[Records from a data collection]

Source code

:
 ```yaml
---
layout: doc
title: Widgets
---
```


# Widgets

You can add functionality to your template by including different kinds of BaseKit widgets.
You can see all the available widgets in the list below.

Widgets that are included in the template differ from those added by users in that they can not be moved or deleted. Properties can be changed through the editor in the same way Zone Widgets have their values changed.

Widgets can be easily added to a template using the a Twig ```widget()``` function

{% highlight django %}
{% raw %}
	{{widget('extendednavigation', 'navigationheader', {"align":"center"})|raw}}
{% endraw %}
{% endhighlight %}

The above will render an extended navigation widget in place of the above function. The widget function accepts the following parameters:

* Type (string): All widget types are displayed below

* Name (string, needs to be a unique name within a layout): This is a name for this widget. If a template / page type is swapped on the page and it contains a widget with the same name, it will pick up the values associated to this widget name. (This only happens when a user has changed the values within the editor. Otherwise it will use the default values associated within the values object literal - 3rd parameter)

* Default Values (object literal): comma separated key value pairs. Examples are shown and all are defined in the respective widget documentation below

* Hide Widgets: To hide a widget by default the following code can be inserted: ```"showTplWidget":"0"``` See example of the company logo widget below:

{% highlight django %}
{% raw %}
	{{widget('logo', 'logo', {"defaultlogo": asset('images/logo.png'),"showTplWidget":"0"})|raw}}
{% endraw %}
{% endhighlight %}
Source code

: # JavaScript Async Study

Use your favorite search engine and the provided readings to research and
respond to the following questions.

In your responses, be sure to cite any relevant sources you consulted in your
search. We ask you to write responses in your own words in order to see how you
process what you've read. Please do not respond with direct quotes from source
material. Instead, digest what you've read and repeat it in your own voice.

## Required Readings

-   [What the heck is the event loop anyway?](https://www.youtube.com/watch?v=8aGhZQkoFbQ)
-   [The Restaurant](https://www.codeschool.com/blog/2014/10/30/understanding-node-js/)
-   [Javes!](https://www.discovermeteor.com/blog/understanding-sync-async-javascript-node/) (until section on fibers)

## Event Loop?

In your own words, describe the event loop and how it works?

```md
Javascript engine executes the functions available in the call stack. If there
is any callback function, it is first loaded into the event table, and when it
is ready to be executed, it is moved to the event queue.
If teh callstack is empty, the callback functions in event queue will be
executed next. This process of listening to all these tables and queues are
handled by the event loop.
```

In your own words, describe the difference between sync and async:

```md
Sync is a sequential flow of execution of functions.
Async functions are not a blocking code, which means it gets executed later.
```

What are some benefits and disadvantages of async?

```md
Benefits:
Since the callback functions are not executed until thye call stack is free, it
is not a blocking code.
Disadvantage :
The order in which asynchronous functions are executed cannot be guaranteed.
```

EXERCISE GOAL
Show all lines above that contain "your".

EXERCISE ANSWER
You can add functionality to your template by including different kinds of BaseKit widgets.
Use your favorite search engine and the provided readings to research and
In your responses, be sure to cite any relevant sources you consulted in your
search. We ask you to write responses in your own words in order to see how you
material. Instead, digest what you've read and repeat it in your own voice.
In your own words, describe the event loop and how it works?
In your own words, describe the difference between sync and async:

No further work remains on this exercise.